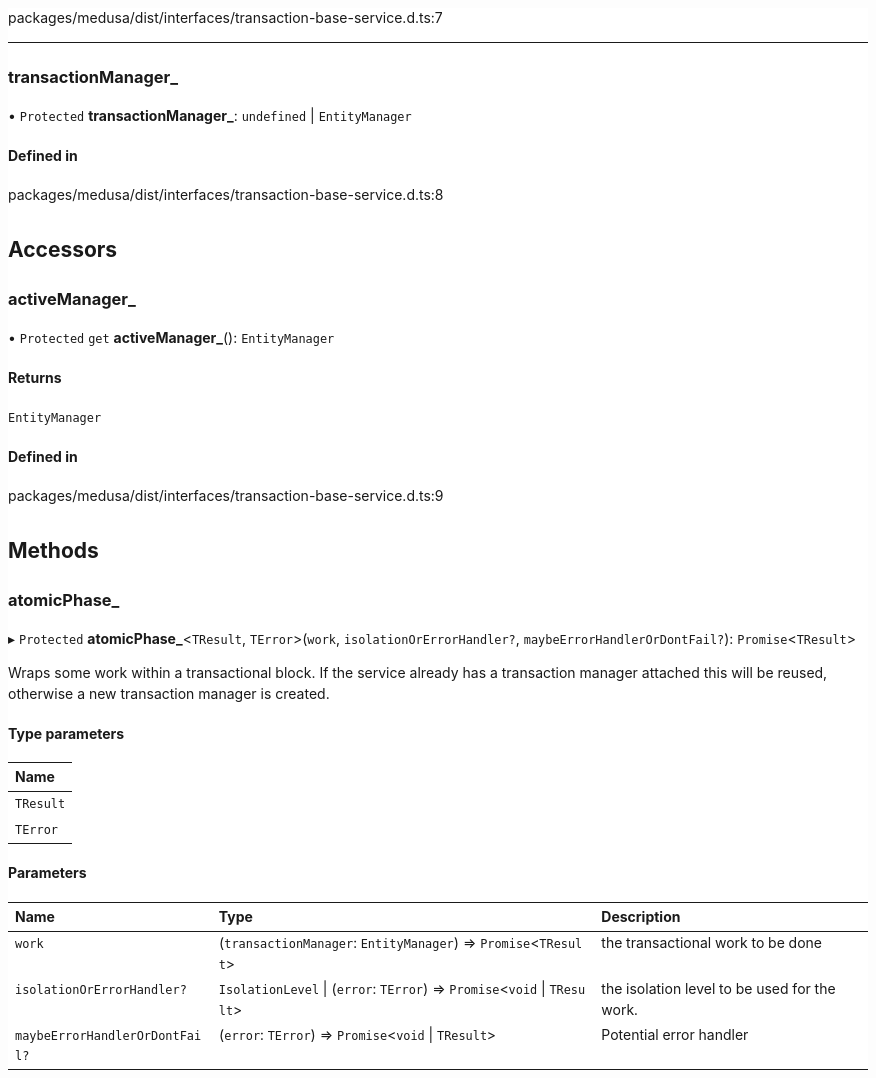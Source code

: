 packages/medusa/dist/interfaces/transaction-base-service.d.ts:7

___

### transactionManager\_

• `Protected` **transactionManager\_**: `undefined` \| `EntityManager`

#### Defined in

packages/medusa/dist/interfaces/transaction-base-service.d.ts:8

## Accessors

### activeManager\_

• `Protected` `get` **activeManager_**(): `EntityManager`

#### Returns

`EntityManager`

#### Defined in

packages/medusa/dist/interfaces/transaction-base-service.d.ts:9

## Methods

### atomicPhase\_

▸ `Protected` **atomicPhase_**<`TResult`, `TError`\>(`work`, `isolationOrErrorHandler?`, `maybeErrorHandlerOrDontFail?`): `Promise`<`TResult`\>

Wraps some work within a transactional block. If the service already has
a transaction manager attached this will be reused, otherwise a new
transaction manager is created.

#### Type parameters

| Name |
| :------ |
| `TResult` |
| `TError` |

#### Parameters

| Name | Type | Description |
| :------ | :------ | :------ |
| `work` | (`transactionManager`: `EntityManager`) => `Promise`<`TResult`\> | the transactional work to be done |
| `isolationOrErrorHandler?` | `IsolationLevel` \| (`error`: `TError`) => `Promise`<`void` \| `TResult`\> | the isolation level to be used for the work. |
| `maybeErrorHandlerOrDontFail?` | (`error`: `TError`) => `Promise`<`void` \| `TResult`\> | Potential error handler |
★ ★ ★ ★
Copy from the entries above each line in which the string "service" can be found.

• **COMPLETED EXERCISE**
: packages/medusa/dist/interfaces/transaction-base-service.d.ts:7
packages/medusa/dist/interfaces/transaction-base-service.d.ts:8
packages/medusa/dist/interfaces/transaction-base-service.d.ts:9
Wraps some work within a transactional block. If the service already has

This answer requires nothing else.